Abstract

Unanticipated drug-laboratory interactions may occur between direct oral anticoagulants (DOACs) and anti-factor Xa (AXA) levels used to monitor parenteral heparin infusions. Characterization of the extent and duration of DOAC effect on AXA levels may reduce complications with transition to heparin infusions. To evaluate the impact of oral factor Xa inhibitors on AXA levels with and without concurrent heparin. This retrospective descriptive study was approved by institutional review board waiver and included patients with AXA levels drawn on a heparin calibrated assay who had received a factor Xa inhibitor. Participants were divided on the basis of whether AXA levels were drawn with concurrent parenteral heparin.
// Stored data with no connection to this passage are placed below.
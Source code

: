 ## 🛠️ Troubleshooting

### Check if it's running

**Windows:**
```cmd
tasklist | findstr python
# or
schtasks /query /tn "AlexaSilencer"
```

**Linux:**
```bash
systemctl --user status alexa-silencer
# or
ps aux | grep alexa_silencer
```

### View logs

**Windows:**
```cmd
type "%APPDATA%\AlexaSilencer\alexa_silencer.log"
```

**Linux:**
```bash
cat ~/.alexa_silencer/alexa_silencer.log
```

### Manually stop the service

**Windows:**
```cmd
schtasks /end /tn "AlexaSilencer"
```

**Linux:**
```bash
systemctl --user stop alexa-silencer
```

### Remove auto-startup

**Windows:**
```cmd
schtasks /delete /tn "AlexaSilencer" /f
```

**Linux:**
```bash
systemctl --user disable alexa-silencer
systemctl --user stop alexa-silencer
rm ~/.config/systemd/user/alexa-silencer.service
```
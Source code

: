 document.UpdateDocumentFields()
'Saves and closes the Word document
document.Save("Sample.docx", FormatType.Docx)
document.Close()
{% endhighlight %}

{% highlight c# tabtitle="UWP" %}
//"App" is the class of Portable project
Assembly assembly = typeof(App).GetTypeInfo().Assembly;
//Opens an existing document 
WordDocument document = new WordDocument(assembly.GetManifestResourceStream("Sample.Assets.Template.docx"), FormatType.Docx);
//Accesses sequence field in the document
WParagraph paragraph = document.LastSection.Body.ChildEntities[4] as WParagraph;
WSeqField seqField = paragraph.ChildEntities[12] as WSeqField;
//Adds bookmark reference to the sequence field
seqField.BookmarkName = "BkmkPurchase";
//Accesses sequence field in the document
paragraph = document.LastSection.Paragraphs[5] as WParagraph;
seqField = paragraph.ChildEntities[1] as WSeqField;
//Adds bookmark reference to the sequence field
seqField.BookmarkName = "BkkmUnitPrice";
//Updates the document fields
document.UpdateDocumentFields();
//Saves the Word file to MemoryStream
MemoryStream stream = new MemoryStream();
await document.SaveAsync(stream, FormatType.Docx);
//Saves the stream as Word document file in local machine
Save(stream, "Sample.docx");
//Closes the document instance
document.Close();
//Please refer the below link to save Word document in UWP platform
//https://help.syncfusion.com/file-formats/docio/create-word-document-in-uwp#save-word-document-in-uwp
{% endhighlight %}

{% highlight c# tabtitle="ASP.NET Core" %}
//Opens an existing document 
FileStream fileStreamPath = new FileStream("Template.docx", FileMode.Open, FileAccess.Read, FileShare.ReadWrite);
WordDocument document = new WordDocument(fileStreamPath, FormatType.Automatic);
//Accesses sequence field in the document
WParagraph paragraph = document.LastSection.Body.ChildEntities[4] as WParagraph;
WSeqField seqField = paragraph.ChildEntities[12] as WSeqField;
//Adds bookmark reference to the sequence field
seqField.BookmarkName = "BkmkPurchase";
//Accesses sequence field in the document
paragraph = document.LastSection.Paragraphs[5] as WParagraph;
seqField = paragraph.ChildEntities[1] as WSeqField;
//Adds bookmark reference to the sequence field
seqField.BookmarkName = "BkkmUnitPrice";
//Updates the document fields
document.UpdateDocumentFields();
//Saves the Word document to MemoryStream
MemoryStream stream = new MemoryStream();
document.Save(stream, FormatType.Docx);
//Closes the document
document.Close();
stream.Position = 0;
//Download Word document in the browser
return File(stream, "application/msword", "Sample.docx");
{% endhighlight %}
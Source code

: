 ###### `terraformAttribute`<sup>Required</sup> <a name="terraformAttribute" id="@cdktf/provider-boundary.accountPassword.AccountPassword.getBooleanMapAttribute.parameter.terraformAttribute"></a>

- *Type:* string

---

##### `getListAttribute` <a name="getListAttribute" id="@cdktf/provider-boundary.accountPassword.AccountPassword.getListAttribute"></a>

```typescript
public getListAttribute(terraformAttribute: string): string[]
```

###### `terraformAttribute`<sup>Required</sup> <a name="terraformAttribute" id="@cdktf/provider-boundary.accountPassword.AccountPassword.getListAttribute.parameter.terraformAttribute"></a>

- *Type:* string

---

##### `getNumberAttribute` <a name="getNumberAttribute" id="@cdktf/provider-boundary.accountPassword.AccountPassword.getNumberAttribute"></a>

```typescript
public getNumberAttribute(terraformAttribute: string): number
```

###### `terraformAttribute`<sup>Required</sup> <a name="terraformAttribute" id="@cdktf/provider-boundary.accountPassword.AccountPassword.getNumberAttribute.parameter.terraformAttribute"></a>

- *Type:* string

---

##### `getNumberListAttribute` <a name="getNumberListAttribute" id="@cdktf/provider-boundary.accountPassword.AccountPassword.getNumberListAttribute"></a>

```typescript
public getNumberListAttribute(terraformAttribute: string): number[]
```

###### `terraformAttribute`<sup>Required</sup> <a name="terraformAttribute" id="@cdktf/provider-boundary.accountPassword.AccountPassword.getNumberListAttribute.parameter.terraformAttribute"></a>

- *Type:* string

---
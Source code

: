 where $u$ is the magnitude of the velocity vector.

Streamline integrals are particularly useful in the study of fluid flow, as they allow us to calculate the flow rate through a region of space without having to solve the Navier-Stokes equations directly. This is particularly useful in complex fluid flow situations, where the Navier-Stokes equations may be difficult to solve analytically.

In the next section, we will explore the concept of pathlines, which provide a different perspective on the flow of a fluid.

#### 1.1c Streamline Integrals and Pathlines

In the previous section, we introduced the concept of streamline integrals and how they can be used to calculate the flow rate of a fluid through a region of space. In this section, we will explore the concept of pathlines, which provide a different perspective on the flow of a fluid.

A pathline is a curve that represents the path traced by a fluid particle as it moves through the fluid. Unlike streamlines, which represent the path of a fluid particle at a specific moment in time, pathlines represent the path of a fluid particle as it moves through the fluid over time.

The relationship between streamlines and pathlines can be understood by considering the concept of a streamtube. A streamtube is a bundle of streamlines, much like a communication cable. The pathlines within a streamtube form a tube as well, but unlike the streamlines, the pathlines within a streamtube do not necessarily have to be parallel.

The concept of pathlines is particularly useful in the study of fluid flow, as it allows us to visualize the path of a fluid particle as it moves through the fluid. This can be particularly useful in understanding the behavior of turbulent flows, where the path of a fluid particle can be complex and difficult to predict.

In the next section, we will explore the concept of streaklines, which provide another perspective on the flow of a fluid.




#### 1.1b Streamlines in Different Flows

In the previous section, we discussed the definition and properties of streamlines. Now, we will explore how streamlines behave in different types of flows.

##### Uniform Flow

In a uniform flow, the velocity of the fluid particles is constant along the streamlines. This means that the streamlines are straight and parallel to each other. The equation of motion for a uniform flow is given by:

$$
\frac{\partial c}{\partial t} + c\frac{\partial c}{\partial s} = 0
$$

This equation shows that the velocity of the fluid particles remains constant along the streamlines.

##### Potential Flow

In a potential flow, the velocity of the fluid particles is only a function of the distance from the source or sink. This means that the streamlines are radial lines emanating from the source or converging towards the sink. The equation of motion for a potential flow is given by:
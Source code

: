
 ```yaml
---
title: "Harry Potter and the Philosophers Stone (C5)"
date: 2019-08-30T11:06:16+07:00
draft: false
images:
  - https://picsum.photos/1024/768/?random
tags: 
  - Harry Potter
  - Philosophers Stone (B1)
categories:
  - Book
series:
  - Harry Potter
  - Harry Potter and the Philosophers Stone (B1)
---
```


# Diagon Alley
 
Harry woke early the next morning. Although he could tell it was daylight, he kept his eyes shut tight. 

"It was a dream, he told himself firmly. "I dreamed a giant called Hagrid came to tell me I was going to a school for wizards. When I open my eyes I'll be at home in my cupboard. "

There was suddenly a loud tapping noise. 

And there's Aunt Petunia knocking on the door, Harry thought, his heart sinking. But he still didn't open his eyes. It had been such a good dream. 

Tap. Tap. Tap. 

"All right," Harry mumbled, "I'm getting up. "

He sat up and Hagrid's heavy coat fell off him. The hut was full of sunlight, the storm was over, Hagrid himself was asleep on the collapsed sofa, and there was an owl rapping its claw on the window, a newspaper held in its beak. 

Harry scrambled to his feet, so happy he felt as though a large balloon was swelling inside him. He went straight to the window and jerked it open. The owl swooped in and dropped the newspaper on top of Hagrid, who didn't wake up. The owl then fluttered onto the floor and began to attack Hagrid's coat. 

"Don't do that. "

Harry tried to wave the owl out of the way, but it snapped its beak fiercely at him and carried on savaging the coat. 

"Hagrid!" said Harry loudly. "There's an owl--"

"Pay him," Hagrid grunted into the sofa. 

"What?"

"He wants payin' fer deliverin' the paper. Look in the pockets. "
If transitioned to heparin, number of AXA draws required until AXA level was within therapeutic range was recorded. A total of 50 patients (60% rivaroxaban, 40% apixaban) met inclusion criteria. When AXA levels were drawn within 12 hours of apixaban without concurrent heparin (n = 7), 71% were greater than 1 IU/mL, and 29% were below suggested trough levels (0.7-1.1 IU/mL). For AXA levels drawn within 24 hours of rivaroxaban without concurrent heparin (n = 11), 55% were greater than 1 IU/mL, 9% were within suggested trough (0.6-1 IU/mL), and 36% were below 0.6 IU/mL. In patients (n = 28) who were initiated on heparin infusion prior to AXA monitoring, administration of the DOAC within the prior 72 hours resulted in supratherapeutic initial AXA levels 69% of the time. DOACs may cause elevations in heparin-calibrated AXA assays; this creates problematic challenges in using the AXA level to optimize heparin management.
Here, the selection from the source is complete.